Your goal
Please write out the entire listing below exactly, excluding its pictures.

= = = = =

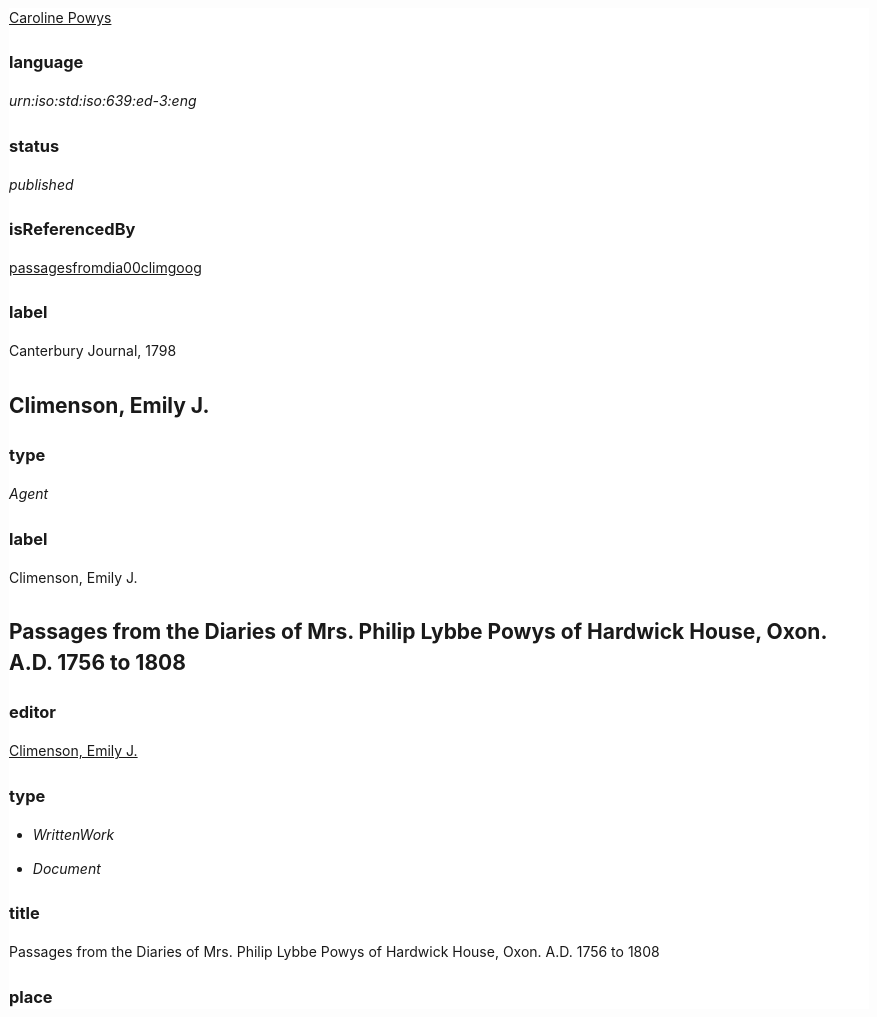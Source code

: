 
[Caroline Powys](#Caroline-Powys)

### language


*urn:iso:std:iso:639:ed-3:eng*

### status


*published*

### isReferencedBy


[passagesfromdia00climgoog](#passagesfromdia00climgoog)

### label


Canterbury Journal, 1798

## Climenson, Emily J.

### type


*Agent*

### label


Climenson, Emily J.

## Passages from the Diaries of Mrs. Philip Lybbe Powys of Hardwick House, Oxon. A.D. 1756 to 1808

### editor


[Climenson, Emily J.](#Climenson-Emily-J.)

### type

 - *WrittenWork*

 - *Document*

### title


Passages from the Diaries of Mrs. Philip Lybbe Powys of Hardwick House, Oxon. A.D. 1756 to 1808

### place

= = = = =

Task result
Source code

: 
[Caroline Powys](#Caroline-Powys)

### language


*urn:iso:std:iso:639:ed-3:eng*

### status


*published*

### isReferencedBy


[passagesfromdia00climgoog](#passagesfromdia00climgoog)

### label


Canterbury Journal, 1798

## Climenson, Emily J.

### type


*Agent*

### label


Climenson, Emily J.

## Passages from the Diaries of Mrs. Philip Lybbe Powys of Hardwick House, Oxon. A.D. 1756 to 1808

### editor


[Climenson, Emily J.](#Climenson-Emily-J.)

### type

 - *WrittenWork*

 - *Document*

### title


Passages from the Diaries of Mrs. Philip Lybbe Powys of Hardwick House, Oxon. A.D. 1756 to 1808

### place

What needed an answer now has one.